This poem “void this misogyny” came from an encounter in my 30s with a freshman feminist who was over-prepared to call any male a misogynist. She eventually called me one. She was an educated Black woman—and I assumed this kind of unjust encounter—such conviction without evidence—would be rare. I was wrong. It turns out that being labeled ultimately subhuman by racist patriarchs was not going to hurt as much as being called a hater of women—especially a hater of Black women. But “void this misogyny” was written before it was clear to me just how deep the hatred goes.

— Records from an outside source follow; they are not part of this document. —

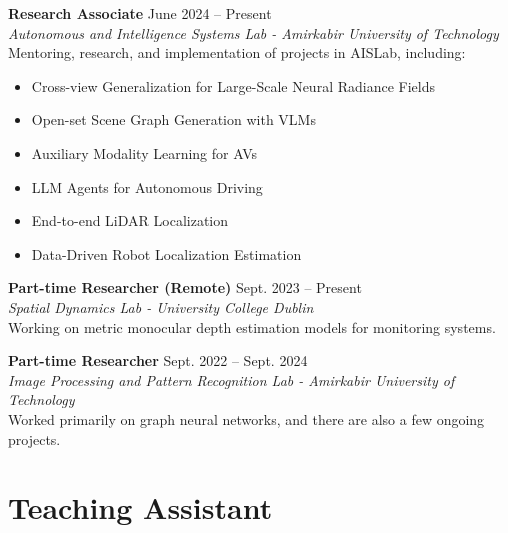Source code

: \documentclass[10pt, letterpaper]{article}
\begin{document}
        \noindent\textbf{Research Associate} \hfill {June 2024 – Present} \\
        \textit{Autonomous and Intelligence Systems Lab - Amirkabir University of Technology} \\
        \noindent Mentoring, research, and implementation of projects in AISLab, including:
        \begin{itemize}[leftmargin=1.2cm, itemsep=-0.1cm]
            \item Cross-view Generalization for Large-Scale Neural Radiance Fields 
            \item Open-set Scene Graph Generation with VLMs 
            \item Auxiliary Modality Learning for AVs 
            \item LLM Agents for Autonomous Driving 
            \item End-to-end LiDAR Localization
            \item Data-Driven Robot Localization Estimation
        \end{itemize}
        
        \noindent\textbf{Part-time Researcher (Remote)} \hfill {Sept. 2023 – Present} \\
        \textit{Spatial Dynamics Lab - University College Dublin} \\
        \noindent Working on metric monocular depth estimation models for monitoring systems. 

        \noindent\textbf{Part-time Researcher} \hfill {Sept. 2022 – Sept. 2024} \\
        \textit{Image Processing and Pattern Recognition Lab - Amirkabir University of Technology} \\
        \noindent Worked primarily on graph neural networks, and there are also a few ongoing projects.
        
    \section*{\textcolor{primaryColor}{Teaching Assistant}}    
\end{document}
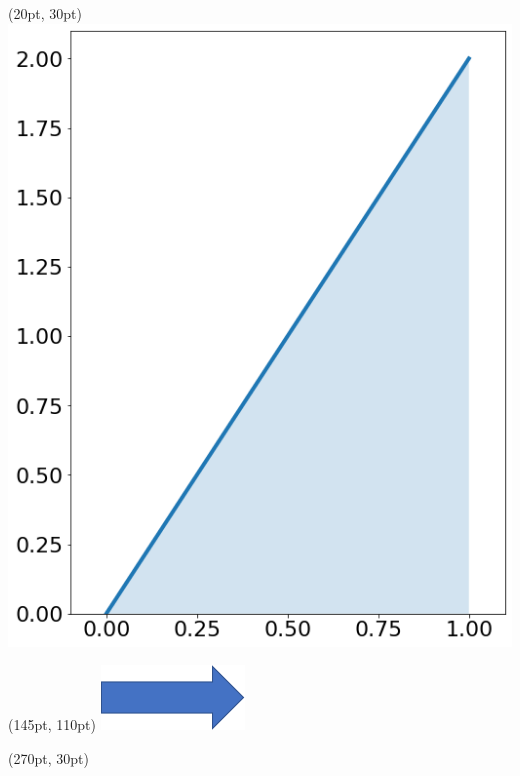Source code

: \documentclass[aspectratio=169,unicode,dvipdfmx,14pt]{beamer}
\begin{document}
\begin{frame}
\begin{textblock*}{0.4\linewidth}(20pt, 30pt)
    \centering
    \includegraphics[width=\linewidth]{beta_2_1.png}
\end{textblock*}
\begin{textblock*}{0.4\linewidth}(145pt, 110pt)
    \centering
    \includegraphics[width=0.3\linewidth]{blue_arrow.png}
\end{textblock*}
\begin{textblock*}{0.4\linewidth}(270pt, 30pt)
    \centering

\end{textblock*}
\end{frame}
\end{document}
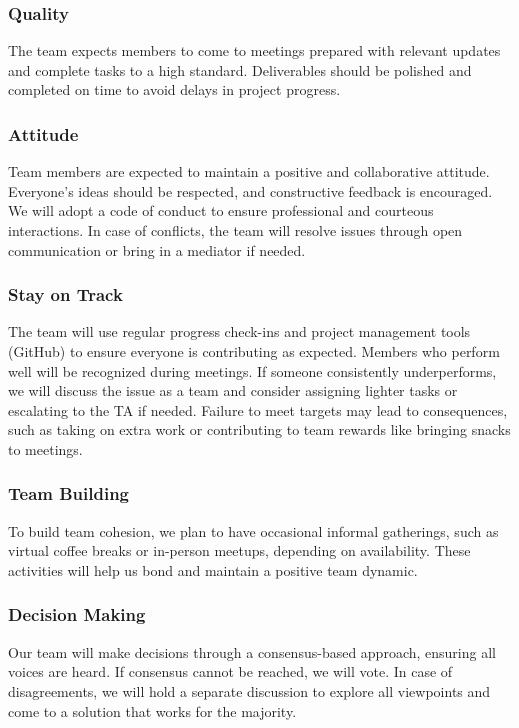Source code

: \documentclass{article}
\begin{document}
\subsubsection*{Quality} 

The team expects members to come to meetings prepared with relevant updates and complete tasks
to a high standard. Deliverables should be polished and completed on time to avoid delays in
project progress.

\subsubsection*{Attitude}

Team members are expected to maintain a positive and collaborative attitude. Everyone's ideas
should be respected, and constructive feedback is encouraged. We will adopt a code of conduct
to ensure professional and courteous interactions. In case of conflicts, the team will resolve
issues through open communication or bring in a mediator if needed.

\subsubsection*{Stay on Track}

The team will use regular progress check-ins and project management tools (GitHub)
to ensure everyone is contributing as expected. Members who perform well will be recognized during
meetings. If someone consistently underperforms, we will discuss the issue as a team and consider
assigning lighter tasks or escalating to the TA if needed. Failure to meet targets may lead to
consequences, such as taking on extra work or contributing to team rewards like bringing snacks to meetings.

\subsubsection*{Team Building}

To build team cohesion, we plan to have occasional informal gatherings, such as virtual coffee breaks
or in-person meetups, depending on availability. These activities will help us bond and maintain a 
positive team dynamic.

\subsubsection*{Decision Making} 

Our team will make decisions through a consensus-based approach, ensuring all voices are heard. If
consensus cannot be reached, we will vote. In case of disagreements, we will hold a separate discussion
to explore all viewpoints and come to a solution that works for the majority.
\end{document}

There was only one woman—another educated Black woman—that saw that when my line reads, ‘I hate you,’ she saw the words, ‘I love you.’ But this does not mean that this perceptive Black woman is my friend to this day. No. This confrontational poem is a lose-lose poem. There is loss in any success it has in accurately identifying the female character it tries to possess. There is loss in the repulsion some women will likely feel when they violently assert that my study has nothing to with them or with any female friend they have ever known. This situation is one reason of many why I am unable to encourage the young writer to write stuff like this. The writer’s perception of truth may cause one writer to be free. Freedom in isolation is not very sexy. More of this is in “My Theory of Girl Chasing”…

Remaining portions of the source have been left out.